Ever since I started my formal music education studies, I wondered what students would think of me. Would they like me? Would I be an effective teacher? What would they call me when I wasn’t around? Will they come up with some weird nickname? Lo and behold, I think I’ve reached an answer at this point.
At Hofstra, a close friend began to call me JareBear, quite clearly by taking the first syllables of my first and last name and combining them (in a non-Long Island accent). Somehow, with what I can only count as many degrees of separation, I was bestowed the same name while studying at the University of Georgia.
After completion of a summer or two working at NYSSSA, the nickname somehow found its way into that circle, and a student of that program tweeted me during that following school year saying “is this why we call you JareBear” with a picture of a concert poster with me clearly singing, alongside a bear. After making its way into three completely separate circles, I began to realize that this may in fact be the nickname not just given to me by some friends, but it has made its way into the creative minds of my students. But perhaps it won’t make its way into the school where I teach.
Lo and behold, we fast forward to my first year teaching. I remember sitting in my office, unbeknownst to the students in the classroom, and overhearing them refer to me as “JareBear”. After I popped out of my office, they were mortified that I heard, and unsure how I, a new teacher, would react. I had thought word had perhaps spread, but it seems different students thought they were being creative in referring to me as JareBear. A student, knowing I was tech-savvy and had a Twitter account, made me a shirt which I proudly wore – #JAREBEAR. And you should see my yearbooks ever since – often addressed “JareBear”.

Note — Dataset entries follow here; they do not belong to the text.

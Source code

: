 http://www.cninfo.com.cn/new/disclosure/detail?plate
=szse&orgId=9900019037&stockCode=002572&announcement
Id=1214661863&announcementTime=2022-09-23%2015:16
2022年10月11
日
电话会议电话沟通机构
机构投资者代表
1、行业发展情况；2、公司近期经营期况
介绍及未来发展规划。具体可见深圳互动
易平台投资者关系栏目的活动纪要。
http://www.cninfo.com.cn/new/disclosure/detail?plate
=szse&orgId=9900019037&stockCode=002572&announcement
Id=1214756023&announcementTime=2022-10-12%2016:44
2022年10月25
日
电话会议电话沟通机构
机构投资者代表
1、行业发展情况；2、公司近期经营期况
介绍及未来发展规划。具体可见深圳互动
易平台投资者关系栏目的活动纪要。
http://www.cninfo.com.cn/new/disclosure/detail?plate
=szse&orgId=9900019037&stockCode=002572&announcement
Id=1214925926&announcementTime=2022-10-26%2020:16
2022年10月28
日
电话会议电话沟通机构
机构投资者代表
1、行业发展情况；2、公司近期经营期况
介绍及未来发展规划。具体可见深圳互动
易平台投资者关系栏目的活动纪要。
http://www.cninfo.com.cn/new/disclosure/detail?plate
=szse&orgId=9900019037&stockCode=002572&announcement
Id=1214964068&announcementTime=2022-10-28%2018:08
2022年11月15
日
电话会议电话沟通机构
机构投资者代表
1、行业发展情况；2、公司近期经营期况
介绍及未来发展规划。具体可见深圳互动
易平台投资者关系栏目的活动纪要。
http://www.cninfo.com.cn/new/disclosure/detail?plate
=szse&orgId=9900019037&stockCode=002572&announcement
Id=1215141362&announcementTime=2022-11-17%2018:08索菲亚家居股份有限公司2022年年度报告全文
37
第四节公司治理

Alas we are three years down the road into my high school teaching career, and as this year’s seniors graduated, they presented me with my very own JareBear (an object they stated was three years in the making). A Build-A-Bear version of me, in my concert tux and all with a baton.
Beyond the aforementioned physical gifts, my students have been the true gift to me. They all claim (and I trust it to be true, or I have taught them to lie well) to have learned much from me, but I have learned from them. I’ll always remember Dr. Santo Barbarino (affectionately, Dr. B) referring to all of us as his “kids” – always and forever his kids. He cultivated a community – a family, and was revered and loved by all, and that’s why we all loved him. This nickname to me, shows that I have on a small scale, done the same, and that’s what gives me joy in knowing that I made the right choice to enter education.